A series of experiments on a synthetic, pigeonite-saturated, basaltic shergottite were carried out to constrain the variation of D(Eu/Gd) pigeonite/melt and D(Eu/Sm) pigeonite/melt with oxygen fugacity ( f O2). The experiments have been run under both dry and hydrous conditions. The shergottite was doped with 0.1, 0.5, and 1.0 wt.% Eu, Gd, and Sm oxides in different experiments and was equilibrated at liquidus conditions for 24 hours. D(Eu/Gd) pigeonite/melt in dry melts ranges from 0.156 ± 0.014 ( f O2 = IW − 1) to 0.630 ± 0.102 (IW + 3.5).
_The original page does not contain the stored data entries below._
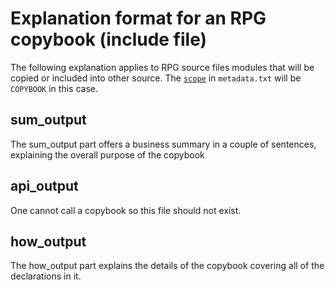 # Explanation format for an RPG copybook (include file)

The following explanation applies to RPG source files modules that will be copied or included into other source.
The [`scope`](/pages/metadata.txt#scope) in `metadata.txt` will be `COPYBOOK` in this case.

## sum_output

The sum_output part offers a business summary in a couple of sentences, explaining the overall purpose of the copybook

## api_output

One cannot call a copybook so this file should not exist.

## how_output

The how_output part explains the details of the copybook covering all of the declarations in it.
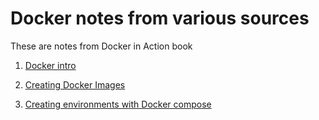 # Docker notes from various sources

These are notes from Docker in Action  book

1. [Docker intro](intro.md)

2. [Creating Docker Images](creating-images.md)

3. [Creating environments with Docker compose](docker-compose.md)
D(Eu/Sm) pigeonite/melt in dry melts ranges from 0.279 ± 0.021 (IW − 1) to 1.114 ± 0.072 (IW + 3.5). Due to difficulties with low- f O2 experiments, hydrous distribution coefficients were measured, but were not used in the calibration of the Eu-oxybarometers. These two Eu-oxybarometers provide an accurate way to measure f O2 recorded during pigeonite crystallization, thereby yielding a record of f O2 during the earliest period of Martian meteorite parent magma crystallization history. Using this new calibration, Martian meteorite pigeonite cores record f O2 values of IW − 0.6 (±0.3) (QUE94201) to IW + 1.9 (±0.6) (Shergotty). These new values differ in magnitude, but not trend, from previously published data. The pigeonite Eu-oxybarometer yields an f O2 range in the basaltic shergottites of 2 to 3 orders of magnitude. Several processes have been proposed to explain the origin of this f O2 range, the majority of which rely on assimilation of an oxidized source. A potential correlation between this new pigeonite data and recent Fe-Ti oxide data, however, is consistent with intrinsic f O2 differences in the magma source region being responsible for the measured f O2 variations. This implies that the Martian meteorite source region, the mantle or lithosphere, may be heterogeneous in nature. However, the process of assimilation cannot be completely ruled out in that an assimilation event that took place before crystallization commenced would result in the overprinting of the source region f O2 signature.